Prof assente 20 anni su 24, destituita per come ha tenuto lezione in 4 mesi a Chioggia: la Cassazione sostiene il Miur

scuola banchi

In 24 anni di servizio ha lavorato sì e no 4 anni: altri 20 anni li ha collezionati di assenze. Possibile se si tratta di dipendente statale. Uno schiaffo ai lavoratori seri, ma sopratutto a quelli che hanno poche o zero tutele e lavorano con febbri o gravi problemi familiari perché non possono concedersi il lusso di un giorno di malattia. La storia è emersa oggi a seguito della sentenza della Cassazione che ha confermato la destituzione del pubblico dipendente.

La protagonista di questa vicenda è una insegnante di storia e filosofia alla scuola secondaria, destinataria di assegnazioni annuali in quanto moglie di un ufficiale della Guardia di Finanza.
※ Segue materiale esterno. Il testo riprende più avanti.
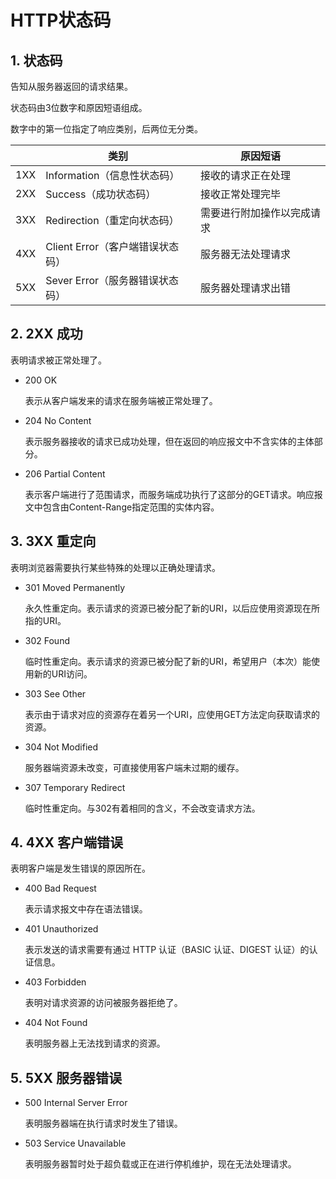# HTTP状态码

## 1. 状态码

告知从服务器返回的请求结果。

状态码由3位数字和原因短语组成。

数字中的第一位指定了响应类别，后两位无分类。

|      | 类别                             | 原因短语                   |
| ---- | -------------------------------- | -------------------------- |
| 1XX  | Information（信息性状态码）      | 接收的请求正在处理         |
| 2XX  | Success（成功状态码）            | 接收正常处理完毕           |
| 3XX  | Redirection（重定向状态码）      | 需要进行附加操作以完成请求 |
| 4XX  | Client Error（客户端错误状态码） | 服务器无法处理请求         |
| 5XX  | Sever Error（服务器错误状态码）  | 服务器处理请求出错         |

 

## 2. 2XX 成功

表明请求被正常处理了。

- 200 OK

  表示从客户端发来的请求在服务端被正常处理了。

- 204 No Content

  表示服务器接收的请求已成功处理，但在返回的响应报文中不含实体的主体部分。

- 206 Partial Content

  表示客户端进行了范围请求，而服务端成功执行了这部分的GET请求。响应报文中包含由Content-Range指定范围的实体内容。

 

## 3. 3XX 重定向

表明浏览器需要执行某些特殊的处理以正确处理请求。

- 301 Moved Permanently

  永久性重定向。表示请求的资源已被分配了新的URI，以后应使用资源现在所指的URI。

- 302 Found

  临时性重定向。表示请求的资源已被分配了新的URI，希望用户（本次）能使用新的URI访问。

- 303 See Other

  表示由于请求对应的资源存在着另一个URI，应使用GET方法定向获取请求的资源。

- 304 Not Modified

  服务器端资源未改变，可直接使用客户端未过期的缓存。

- 307 Temporary Redirect

  临时性重定向。与302有着相同的含义，不会改变请求方法。

 

## 4. 4XX 客户端错误

表明客户端是发生错误的原因所在。

- 400 Bad Request

  表示请求报文中存在语法错误。

- 401 Unauthorized

  表示发送的请求需要有通过 HTTP 认证（BASIC 认证、DIGEST 认证）的认证信息。

- 403 Forbidden

  表明对请求资源的访问被服务器拒绝了。

- 404 Not Found

  表明服务器上无法找到请求的资源。

 

## 5. 5XX 服务器错误

- 500 Internal Server Error

  表明服务器端在执行请求时发生了错误。

- 503 Service Unavailable

  表明服务器暂时处于超负载或正在进行停机维护，现在无法处理请求。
A spingere il Miur ad accendere i riflettori sulla docente è stato quanto accaduto durante i soli 4 mesi di fila di lezione che la donna ha tenuto in una scuola secondaria di Chioggia, quattro mesi che le sono costati il posto. Secondo le lamentele degli studenti divenute oggetto di verifica da parte di tre ispettrici del Miur, la docente si era dimostra disattenta «verso gli alunni durante le loro interrogazioni» in quanto intenta a un «uso continuo del cellulare con messaggistica». In una classe, aveva utilizzato le foto del libro di testo che servivano per fare la verifica in un’altra classe. Mentre interrogava, capitava che si mettesse a parlare con uno studente diverso da quello che doveva rispondere. Altra accusa formulata dal Miur anche la «scarsa cura delle lezioni».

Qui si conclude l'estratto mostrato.